Halfway down a country road a house leans
as if asking for forgiveness. As if asking
to be remembered well. Remembers the time
the roof caved in after a wet snow and how
the candles made stories of the walls. Nobody
knows hunger like a cold child. Hunger eats
anything it can get, and if hunger gets nothing,
it will eat the house that holds it and make
a dessert of itself. Hunger would rather reign
than serve. I would rather ask forgiveness
than permission says a woman, and this woman
knows the truth: how once invited inside,
hunger never leaves. Hunkers in the corner
and glares. How it feeds and feeds. A house
leans like a fire waiting to happen. Says a child:
I would rather steal than ask for anything
just before asking a neighbor to borrow
an egg. A man walks to work as if asking
forgiveness, leaning like a house against
the wind.
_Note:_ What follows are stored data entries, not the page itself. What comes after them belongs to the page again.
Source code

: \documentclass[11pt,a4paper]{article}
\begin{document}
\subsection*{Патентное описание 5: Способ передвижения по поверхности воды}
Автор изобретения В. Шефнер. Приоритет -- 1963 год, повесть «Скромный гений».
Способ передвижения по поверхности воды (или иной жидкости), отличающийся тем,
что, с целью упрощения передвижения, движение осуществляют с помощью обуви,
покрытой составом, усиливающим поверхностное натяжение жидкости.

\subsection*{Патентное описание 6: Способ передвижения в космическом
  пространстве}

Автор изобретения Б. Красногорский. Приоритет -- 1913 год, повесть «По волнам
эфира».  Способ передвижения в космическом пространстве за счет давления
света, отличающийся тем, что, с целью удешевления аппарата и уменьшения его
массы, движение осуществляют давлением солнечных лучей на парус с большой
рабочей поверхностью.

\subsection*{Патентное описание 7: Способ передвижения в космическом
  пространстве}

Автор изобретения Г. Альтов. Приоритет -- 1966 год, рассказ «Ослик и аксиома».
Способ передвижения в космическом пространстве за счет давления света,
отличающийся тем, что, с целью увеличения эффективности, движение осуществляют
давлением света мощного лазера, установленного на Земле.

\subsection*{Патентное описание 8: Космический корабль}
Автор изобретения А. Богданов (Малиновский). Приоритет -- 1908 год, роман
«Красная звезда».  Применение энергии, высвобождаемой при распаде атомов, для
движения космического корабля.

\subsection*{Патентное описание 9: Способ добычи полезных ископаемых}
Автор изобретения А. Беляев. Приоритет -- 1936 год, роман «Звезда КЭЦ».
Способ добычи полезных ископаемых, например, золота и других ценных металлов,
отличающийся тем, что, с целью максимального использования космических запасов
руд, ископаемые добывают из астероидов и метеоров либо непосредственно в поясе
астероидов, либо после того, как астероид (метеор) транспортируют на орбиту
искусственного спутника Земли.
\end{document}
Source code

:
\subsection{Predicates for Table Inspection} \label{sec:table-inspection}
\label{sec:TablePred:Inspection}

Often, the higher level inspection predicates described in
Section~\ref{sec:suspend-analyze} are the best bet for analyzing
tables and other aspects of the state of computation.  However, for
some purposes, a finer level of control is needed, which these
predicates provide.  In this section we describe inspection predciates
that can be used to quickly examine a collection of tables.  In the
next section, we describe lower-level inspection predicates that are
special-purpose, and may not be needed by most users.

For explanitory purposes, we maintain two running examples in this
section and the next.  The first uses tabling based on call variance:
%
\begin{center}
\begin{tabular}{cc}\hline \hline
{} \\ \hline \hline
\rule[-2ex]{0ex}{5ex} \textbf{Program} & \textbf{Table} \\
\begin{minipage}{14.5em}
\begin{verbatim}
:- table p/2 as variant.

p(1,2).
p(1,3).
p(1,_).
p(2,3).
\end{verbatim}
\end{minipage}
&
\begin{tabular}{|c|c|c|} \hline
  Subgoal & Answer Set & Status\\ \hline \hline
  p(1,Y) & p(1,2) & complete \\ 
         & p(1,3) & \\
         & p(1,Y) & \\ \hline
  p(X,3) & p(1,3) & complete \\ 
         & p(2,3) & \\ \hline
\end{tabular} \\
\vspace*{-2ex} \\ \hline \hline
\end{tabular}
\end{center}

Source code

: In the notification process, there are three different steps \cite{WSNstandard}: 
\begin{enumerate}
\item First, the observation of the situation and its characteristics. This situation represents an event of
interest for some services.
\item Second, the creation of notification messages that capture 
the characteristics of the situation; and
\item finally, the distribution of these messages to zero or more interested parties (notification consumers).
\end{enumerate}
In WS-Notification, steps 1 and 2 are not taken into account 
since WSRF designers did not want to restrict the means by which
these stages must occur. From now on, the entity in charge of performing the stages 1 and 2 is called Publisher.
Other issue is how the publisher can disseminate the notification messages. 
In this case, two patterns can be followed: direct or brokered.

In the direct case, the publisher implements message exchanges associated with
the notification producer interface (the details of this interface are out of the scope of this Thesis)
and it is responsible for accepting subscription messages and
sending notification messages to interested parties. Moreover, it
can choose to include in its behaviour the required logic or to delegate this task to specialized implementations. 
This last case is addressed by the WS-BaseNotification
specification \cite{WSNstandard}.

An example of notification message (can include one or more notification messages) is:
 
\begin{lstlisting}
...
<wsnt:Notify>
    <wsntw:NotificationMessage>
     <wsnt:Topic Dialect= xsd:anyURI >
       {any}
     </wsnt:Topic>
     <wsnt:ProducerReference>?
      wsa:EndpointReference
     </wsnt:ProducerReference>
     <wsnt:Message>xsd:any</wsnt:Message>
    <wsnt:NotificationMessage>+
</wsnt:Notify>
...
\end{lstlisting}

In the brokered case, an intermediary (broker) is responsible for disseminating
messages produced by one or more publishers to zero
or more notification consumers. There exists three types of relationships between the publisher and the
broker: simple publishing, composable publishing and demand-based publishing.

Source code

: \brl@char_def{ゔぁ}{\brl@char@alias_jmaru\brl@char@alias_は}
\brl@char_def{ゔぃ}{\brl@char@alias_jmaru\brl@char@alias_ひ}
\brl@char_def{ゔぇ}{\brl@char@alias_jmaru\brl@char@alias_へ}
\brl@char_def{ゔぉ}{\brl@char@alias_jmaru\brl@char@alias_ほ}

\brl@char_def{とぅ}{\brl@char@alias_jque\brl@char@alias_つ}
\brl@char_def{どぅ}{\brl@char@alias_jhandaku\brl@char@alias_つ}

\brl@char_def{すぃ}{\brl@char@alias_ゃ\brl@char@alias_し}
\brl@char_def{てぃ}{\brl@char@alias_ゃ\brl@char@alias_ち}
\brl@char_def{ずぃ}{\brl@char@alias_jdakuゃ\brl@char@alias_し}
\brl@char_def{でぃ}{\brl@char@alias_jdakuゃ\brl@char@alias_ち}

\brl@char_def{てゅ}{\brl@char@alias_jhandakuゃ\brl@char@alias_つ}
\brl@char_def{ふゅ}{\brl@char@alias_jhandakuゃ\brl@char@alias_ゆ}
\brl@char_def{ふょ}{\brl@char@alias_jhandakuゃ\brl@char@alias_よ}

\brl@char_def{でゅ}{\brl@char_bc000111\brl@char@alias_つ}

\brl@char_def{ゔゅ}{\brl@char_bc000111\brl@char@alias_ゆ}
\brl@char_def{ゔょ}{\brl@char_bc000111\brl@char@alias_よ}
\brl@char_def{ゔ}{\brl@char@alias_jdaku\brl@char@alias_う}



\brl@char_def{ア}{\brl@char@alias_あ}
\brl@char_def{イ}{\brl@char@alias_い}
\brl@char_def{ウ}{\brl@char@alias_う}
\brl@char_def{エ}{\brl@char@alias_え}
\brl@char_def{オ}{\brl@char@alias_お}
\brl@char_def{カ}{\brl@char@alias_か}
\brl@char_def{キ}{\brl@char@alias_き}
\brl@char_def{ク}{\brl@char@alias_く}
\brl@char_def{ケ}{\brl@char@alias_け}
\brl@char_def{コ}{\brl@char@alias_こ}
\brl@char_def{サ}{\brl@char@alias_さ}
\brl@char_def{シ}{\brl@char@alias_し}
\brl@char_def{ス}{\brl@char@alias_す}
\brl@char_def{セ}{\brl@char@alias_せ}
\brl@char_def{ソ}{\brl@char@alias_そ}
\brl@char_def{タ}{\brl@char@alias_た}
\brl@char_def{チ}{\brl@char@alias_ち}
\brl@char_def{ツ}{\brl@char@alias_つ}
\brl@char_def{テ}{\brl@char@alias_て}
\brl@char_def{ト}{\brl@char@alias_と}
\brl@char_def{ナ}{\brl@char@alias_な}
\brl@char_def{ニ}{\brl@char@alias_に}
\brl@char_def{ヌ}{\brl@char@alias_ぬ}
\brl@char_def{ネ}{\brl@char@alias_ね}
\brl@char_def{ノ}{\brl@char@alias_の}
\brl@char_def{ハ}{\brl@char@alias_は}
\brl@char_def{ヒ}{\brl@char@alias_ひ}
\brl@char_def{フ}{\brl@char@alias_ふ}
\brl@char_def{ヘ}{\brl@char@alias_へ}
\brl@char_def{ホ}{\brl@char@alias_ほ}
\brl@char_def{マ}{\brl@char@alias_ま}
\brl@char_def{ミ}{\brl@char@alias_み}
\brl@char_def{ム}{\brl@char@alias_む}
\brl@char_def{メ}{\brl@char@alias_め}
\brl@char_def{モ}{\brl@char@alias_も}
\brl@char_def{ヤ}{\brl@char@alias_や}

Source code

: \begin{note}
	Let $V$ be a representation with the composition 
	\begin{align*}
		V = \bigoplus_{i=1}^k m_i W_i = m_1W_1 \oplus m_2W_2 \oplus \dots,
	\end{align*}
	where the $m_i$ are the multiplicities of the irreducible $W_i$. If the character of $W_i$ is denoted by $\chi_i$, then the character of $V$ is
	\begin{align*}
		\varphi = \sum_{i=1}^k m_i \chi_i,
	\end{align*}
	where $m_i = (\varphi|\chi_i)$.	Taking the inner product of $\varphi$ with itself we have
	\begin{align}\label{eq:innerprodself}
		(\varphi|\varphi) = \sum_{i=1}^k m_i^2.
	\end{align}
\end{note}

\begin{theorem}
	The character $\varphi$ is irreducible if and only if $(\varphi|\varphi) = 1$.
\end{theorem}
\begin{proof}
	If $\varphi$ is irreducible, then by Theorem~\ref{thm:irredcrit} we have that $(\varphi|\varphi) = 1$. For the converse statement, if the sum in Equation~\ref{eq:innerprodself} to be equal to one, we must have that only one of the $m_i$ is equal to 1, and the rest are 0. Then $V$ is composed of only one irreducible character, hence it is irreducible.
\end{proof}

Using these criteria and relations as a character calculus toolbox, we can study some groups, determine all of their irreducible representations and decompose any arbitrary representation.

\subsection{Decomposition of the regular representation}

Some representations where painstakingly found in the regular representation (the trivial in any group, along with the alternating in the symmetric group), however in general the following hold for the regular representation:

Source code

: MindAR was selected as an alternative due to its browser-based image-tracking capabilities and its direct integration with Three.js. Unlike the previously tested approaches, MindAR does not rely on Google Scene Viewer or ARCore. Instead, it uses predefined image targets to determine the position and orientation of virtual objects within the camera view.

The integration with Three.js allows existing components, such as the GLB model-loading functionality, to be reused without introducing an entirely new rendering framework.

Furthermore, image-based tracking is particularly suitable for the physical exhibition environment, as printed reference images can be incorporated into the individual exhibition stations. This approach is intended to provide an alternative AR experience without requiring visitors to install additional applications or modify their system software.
A house could be forgiven for taking
hunger’s side, for demanding so much,
for its quiet and constant need. A man
could be forgiven for striking a match.

*

Inheritance

Lucky from the start, I was. Came home
lips to nipple and swaddled in a good name.
Nothing softer in this world than a good name,
nothing warmer. Like the best cologne dabbed
behind each ear. Like the deep weave of plush
rugs, the feet of soft women dancing. Before
I was poor I was rich. Before I was rich I was
nothing. I was maybe the extra finger of Scotch
in my father’s night, was maybe the crystal
just-so of my mother’s glass. I was low light.
Before I was drunk I was a child, tucked inside
others’ drunkenness and waltzed around airy rooms.
The whitewashed tombs of my mother’s breasts.
Her Home & Garden womb. Her best-dressed,
drunk at the Christmas party smile. Her royal
flush spread of hair, brushed and gleaming. I
was the kind of lush that blooms in scant light.
She was the kind of hush that looms. I can’t fight
the sure dread that my mother will look down
on me someday, that she will bend over me
like reed grass. The light behind her. Someday
you’ll thank us, I imagine her saying, everything
we gave you. The kind of name that could never
belong to the kind of man I am. The cold comfort
of no blame. A world willing to shift to fit my name.

*

Rachel Custer is an NEA Fellow (2019) and the author of The Temple She Became (Five Oaks Press, 2017). Her poetry has appeared or is forthcoming in many journals, including Rattle, OSU: The Journal, B O D Y, The American Journal of Poetry, The Antigonish Review, Open: Journal of Arts & Letters (OJAL), among others.

Two Poems by Adam Chiles

Inheritance

My mother found the dog rooting through
the mulch out back, nosing rotten cabbage leaves.
A blood shot eye. Need pushed deep into its nostrils.
What could she do but love the animal,
this famished stray, dirt steeled firm to its skin.
She nursed the creature back. Took to the fells
each day. Wandered the gravel paths
above the stacks and kilns, happy to be absent
from the tempers of that house. It didn’t last.
Her father kicked the animal out one night.
Snatched his supper plate and slammed it
against the wall. My mother rubs her arm
as she speaks. Eighty years on, she still feels it,
that sting, that phantom shard of porcelain.

*

Widower

Weekends, he parks his bike at the oak
and eases through the chapel turnstile.
As usual, a satchel slung over his back
filled with clippers, trowels, a bunch of
wildflowers. He walks to her plot, takes
out his tools and begins, digging out
a thin trench of soil, trimming its frame.
And what else can he do for her now
but this weekly crop and mend. His face
lost to a rampant beard. Below him,
daffodils, their ceaseless gold alarms.

*

Adam Chiles’ latest collection Bluff will be published by Measure Press this Summer. His work has been anthologized in Best New Poets 2006 (Samovar) and has appeared in numerous journals including Barrow Street, Beloit Poetry Journal, Cimarron Review, Copper Nickel, Cortland Review, Connotation Press, Gulf Coast, Indiana Review, The Literary Review, Magma, Permafrost, RHINO, The Threepenny Review and Thrush Poetry Review. He is professor of English and Creative Writing at Northern Virginia Community College and serves on the editorial board at Poet Lore.